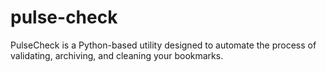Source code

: # pulse-check
PulseCheck is a Python-based utility designed to automate the process of validating, archiving, and cleaning your bookmarks.
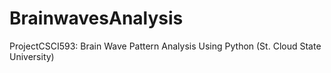 # BrainwavesAnalysis
ProjectCSCI593: Brain Wave Pattern Analysis Using Python (St. Cloud State University)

····················

WHAT YOU NEED TO DO: Report each line of the data that includes the string "Python".

RESPONSE BOX:
PulseCheck is a Python-based utility designed to automate the process of validating, archiving, and cleaning your bookmarks.
ProjectCSCI593: Brain Wave Pattern Analysis Using Python (St. Cloud State University)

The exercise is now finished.